Of course, that meant I was on restraint duty for the blood draws. I’m not entirely positive but I’m pretty sure we were in that chair for about a month and a half. I got to be a human straitjacket: one arm holding one of hers next to her body and her body next to mine; that hand holding her elbow; the other hand holding her wrist; chin and jaw trying to keep her head from whipping around while she demonstrated her impressive lung capacity. I also got to see the phlebotomist digging around a little in search of her tiny veins.

In case you don’t have kids, let me be explicit: This Sucks. You know that she’s terrified and miserable but you also know it has to be done to keep her healthy. Your heart is breaking for her but you have to be strong both physically and mentally, for her and for yourself. And of course the thought is constantly running through your head that she is never going to forgive you for the trauma you’re associated with here.

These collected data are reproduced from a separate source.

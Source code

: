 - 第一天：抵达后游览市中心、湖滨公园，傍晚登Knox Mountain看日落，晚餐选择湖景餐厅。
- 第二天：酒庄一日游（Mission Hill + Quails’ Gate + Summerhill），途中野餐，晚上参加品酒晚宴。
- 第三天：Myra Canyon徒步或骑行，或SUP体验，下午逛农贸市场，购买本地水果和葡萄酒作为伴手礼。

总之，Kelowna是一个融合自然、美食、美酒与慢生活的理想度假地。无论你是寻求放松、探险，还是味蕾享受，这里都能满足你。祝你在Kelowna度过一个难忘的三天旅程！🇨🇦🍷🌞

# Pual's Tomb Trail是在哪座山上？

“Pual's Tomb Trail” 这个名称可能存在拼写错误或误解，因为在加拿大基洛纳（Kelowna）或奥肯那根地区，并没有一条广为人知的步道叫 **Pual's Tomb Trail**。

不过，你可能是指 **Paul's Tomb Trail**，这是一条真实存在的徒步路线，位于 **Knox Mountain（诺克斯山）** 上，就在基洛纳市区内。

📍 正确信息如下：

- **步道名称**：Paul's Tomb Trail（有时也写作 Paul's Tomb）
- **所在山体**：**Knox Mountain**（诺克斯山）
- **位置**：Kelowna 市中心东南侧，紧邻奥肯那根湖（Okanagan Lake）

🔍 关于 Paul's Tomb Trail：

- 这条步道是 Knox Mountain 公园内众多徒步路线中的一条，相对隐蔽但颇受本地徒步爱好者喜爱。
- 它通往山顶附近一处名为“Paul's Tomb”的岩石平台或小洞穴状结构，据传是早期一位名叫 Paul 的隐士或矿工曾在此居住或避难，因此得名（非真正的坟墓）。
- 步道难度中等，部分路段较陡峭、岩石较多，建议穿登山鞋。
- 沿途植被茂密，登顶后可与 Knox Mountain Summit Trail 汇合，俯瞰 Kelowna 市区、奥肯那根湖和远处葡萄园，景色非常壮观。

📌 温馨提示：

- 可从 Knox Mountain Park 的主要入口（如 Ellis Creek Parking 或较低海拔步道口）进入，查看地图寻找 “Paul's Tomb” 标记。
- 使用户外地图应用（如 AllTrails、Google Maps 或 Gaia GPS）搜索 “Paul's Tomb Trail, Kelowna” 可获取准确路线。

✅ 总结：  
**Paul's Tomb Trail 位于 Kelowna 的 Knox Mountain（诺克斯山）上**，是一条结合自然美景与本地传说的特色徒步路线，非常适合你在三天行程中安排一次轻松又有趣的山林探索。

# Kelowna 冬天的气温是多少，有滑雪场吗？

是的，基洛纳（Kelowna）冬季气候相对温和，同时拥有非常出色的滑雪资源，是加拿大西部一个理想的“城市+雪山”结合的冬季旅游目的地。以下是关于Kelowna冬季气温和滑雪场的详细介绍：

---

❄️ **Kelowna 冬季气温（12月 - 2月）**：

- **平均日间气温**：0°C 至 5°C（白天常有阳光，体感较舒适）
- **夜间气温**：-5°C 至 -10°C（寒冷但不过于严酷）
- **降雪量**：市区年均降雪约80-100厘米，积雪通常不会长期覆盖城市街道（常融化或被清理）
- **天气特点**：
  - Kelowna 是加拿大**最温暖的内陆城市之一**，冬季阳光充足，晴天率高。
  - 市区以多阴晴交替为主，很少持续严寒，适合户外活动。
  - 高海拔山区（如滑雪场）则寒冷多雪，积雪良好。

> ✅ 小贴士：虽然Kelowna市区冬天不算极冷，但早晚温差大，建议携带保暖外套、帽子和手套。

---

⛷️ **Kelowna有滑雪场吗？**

Fortunately, she allowed each of us to soothe her after her respective experiences, and after a lot of hiccuping, some ice cream, and a nap in the car, she appeared to have either forgiven or forgotten. Or perhaps just failed to recognize our role in all of this and just blames it all on the doctors.

I’m OK with this.

Just a few pics today, for those of you not on Facebook or Instagram. We’ll be taking more once we’re more awake, no doubt.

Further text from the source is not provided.